A hot potato: Meta employees and contractors have had access to an internal system for recovering user accounts for a while now. The deployment of this tool grew dramatically over the last few years, giving even more users permissions. Now, the company appears to be cracking down on access. One reason may be misuse within Facebook's own customer service.

The Wall Street Journal reports that anonymous sources claim Meta has fired or disciplined over two dozen employees and contractors for improperly taking over user accounts over the last year. In some instances, hackers bribed people with account access.

When most people think of account stealing, they likely imagine hackers using tactics like phishing, malware, and social engineering. However, another method involves bribing employees or contractors to hijack targeted accounts.

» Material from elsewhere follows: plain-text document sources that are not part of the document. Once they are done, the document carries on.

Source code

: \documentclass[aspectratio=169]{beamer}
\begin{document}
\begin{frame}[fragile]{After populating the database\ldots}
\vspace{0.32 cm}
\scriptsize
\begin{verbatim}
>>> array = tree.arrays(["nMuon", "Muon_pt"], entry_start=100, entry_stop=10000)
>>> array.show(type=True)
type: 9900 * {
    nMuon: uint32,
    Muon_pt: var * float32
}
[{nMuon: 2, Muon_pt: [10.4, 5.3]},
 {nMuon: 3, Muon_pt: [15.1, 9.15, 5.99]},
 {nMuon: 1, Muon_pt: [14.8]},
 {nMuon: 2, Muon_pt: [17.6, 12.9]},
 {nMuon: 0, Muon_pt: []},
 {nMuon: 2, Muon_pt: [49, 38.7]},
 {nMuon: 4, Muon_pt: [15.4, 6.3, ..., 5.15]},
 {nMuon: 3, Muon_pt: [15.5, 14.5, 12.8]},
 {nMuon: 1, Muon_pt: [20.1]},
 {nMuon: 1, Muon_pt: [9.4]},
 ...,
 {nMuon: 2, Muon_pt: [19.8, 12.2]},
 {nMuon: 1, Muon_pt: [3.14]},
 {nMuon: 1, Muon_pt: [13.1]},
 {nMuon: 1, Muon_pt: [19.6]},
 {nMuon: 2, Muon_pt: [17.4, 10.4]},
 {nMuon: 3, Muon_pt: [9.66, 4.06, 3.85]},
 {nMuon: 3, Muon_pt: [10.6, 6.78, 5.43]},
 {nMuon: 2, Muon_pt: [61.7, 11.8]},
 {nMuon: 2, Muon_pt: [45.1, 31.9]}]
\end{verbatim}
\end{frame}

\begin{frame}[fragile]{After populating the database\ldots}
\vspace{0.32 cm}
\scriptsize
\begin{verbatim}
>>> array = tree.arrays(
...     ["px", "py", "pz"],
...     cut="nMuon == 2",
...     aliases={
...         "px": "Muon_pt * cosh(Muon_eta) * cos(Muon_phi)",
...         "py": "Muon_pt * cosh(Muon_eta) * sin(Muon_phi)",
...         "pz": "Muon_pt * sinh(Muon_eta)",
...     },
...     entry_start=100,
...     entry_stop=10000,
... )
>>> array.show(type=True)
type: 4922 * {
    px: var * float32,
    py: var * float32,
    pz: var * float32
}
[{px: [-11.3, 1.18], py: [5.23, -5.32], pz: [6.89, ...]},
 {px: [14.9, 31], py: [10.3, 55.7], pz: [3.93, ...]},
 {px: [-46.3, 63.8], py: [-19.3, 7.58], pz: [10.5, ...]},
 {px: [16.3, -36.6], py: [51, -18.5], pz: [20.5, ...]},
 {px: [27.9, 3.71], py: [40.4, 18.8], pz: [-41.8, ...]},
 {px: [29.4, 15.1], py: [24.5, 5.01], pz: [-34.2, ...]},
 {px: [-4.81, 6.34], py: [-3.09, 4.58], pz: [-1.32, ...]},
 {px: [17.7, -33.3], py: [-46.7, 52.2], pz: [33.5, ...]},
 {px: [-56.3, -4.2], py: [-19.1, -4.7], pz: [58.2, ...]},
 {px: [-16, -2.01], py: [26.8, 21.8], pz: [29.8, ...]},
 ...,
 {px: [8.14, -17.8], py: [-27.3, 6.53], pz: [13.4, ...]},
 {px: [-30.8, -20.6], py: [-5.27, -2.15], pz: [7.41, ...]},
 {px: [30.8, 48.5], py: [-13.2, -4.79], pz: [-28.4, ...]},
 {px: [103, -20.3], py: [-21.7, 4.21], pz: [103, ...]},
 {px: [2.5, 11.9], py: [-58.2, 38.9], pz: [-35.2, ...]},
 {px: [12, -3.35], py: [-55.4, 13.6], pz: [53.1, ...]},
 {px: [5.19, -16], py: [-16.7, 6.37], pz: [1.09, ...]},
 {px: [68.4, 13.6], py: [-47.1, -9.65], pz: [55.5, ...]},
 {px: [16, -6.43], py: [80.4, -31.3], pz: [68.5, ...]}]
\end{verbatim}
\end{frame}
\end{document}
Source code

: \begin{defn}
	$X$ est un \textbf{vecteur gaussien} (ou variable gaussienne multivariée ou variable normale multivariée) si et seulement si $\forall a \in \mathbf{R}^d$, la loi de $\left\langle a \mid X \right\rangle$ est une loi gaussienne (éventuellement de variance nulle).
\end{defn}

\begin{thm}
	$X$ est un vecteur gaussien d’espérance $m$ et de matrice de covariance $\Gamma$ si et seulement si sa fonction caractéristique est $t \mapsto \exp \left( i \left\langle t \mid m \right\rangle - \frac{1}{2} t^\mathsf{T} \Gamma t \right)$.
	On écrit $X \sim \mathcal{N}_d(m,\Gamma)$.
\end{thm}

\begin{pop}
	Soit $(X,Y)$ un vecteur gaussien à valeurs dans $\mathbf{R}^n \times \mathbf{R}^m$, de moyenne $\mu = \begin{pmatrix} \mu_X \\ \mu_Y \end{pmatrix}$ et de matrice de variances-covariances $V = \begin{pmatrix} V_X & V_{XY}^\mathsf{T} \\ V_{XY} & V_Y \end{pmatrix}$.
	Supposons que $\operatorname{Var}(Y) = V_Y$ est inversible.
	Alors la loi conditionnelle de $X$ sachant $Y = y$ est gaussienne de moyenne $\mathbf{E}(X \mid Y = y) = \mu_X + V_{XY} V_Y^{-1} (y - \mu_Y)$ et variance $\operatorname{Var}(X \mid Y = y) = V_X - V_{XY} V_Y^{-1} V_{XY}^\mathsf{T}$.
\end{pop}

Some incidents involved employees or contractors, including security guards, helping friends or family members recover their Facebook or Instagram accounts after Meta's customer service proved unhelpful. Furthermore, some individuals retained direct or indirect access to Meta's internal tools after leaving the company, which they used to reach user accounts.

In one example, a security contractor whom Meta fired in 2021 allegedly helped others hijack Instagram accounts after he departed the company. The ex-contractor claims he only helped recover about 20 friends and family members regain access to their locked profiles. Meta banned him from Facebook and Instagram and pressed charges against him for violating the federal Computer Fraud and Abuse Act.

Intermediaries have also taken money from customers to help hijack or recover accounts using connections to staff, which is against Meta's terms of service. An Orange County model paid a middleman $7,000 to retrieve her Instagram account and its 650,000 followers.

At the heart of the issue is a Meta tool called Online Operations (ironically abbreviated to Oops). Oops is supposed to be a last-resort account recovery mechanism and is not meant for Facebook and Instagram accounts. Meta is only supposed to use Oops to help public figures, celebrities, business partners, or friends and family of employees.

Employees file an Oops report by entering an email address associated with the reset account, then identifying the account holder in question. The system then passes the request on to Meta's support team, which handles it case by case.

The usage of Oops has ballooned with the growth of Meta's workforce. Between 2017 and 2020, the number of Oops tasks more than doubled, from 22,000 to 50,270. Meta appears to be reeling in the situation if the sources are correct.